* **EXERCISE DETAILS**
Write out the data below exactly, from its first line to the line containing "cognito-idp confirm-sign-up --region", that line included.

Source texts of formatted documents
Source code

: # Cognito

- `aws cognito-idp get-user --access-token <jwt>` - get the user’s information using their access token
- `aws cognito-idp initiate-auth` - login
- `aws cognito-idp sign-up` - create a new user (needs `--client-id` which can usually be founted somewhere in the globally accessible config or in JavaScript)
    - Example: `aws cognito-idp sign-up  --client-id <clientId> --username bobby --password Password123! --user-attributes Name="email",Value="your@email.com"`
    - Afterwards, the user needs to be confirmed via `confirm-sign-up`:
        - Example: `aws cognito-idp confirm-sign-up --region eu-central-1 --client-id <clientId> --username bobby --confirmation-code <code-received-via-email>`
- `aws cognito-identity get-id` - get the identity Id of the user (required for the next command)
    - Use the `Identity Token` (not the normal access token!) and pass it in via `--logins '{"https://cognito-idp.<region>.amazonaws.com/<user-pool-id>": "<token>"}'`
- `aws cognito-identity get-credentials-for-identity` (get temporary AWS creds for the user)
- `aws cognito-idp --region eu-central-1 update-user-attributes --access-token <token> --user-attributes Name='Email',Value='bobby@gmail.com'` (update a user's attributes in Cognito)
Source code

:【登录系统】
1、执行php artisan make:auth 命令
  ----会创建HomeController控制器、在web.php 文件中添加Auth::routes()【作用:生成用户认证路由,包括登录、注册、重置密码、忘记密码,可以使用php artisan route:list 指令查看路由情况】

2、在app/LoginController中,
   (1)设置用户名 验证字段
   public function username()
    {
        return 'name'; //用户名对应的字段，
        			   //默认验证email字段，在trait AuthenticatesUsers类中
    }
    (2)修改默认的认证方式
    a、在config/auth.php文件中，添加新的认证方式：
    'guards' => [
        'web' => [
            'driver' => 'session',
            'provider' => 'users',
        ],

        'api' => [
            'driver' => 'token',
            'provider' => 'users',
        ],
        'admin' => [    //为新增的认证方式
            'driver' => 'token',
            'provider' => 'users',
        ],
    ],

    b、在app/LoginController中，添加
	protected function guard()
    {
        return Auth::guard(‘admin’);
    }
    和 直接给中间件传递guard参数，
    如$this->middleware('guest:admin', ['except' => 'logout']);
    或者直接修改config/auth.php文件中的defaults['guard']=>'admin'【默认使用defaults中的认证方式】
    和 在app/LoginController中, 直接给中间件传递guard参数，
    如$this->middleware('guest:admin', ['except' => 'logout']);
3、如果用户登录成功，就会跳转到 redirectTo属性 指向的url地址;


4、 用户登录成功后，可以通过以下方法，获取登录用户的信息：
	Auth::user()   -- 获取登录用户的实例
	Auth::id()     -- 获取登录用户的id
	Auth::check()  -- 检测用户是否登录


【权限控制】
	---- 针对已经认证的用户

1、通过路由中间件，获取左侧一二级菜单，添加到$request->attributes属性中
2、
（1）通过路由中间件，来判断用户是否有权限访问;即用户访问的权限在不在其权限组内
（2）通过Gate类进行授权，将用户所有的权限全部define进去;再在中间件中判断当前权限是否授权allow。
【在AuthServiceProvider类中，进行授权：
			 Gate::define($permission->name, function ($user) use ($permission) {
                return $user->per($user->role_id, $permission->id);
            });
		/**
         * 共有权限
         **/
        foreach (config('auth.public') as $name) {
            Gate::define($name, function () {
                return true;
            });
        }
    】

* **EXPECTED ANSWER**
Source code

: # Cognito

- `aws cognito-idp get-user --access-token <jwt>` - get the user’s information using their access token
- `aws cognito-idp initiate-auth` - login
- `aws cognito-idp sign-up` - create a new user (needs `--client-id` which can usually be founted somewhere in the globally accessible config or in JavaScript)
    - Example: `aws cognito-idp sign-up  --client-id <clientId> --username bobby --password Password123! --user-attributes Name="email",Value="your@email.com"`
    - Afterwards, the user needs to be confirmed via `confirm-sign-up`:
        - Example: `aws cognito-idp confirm-sign-up --region eu-central-1 --client-id <clientId> --username bobby --confirmation-code <code-received-via-email>`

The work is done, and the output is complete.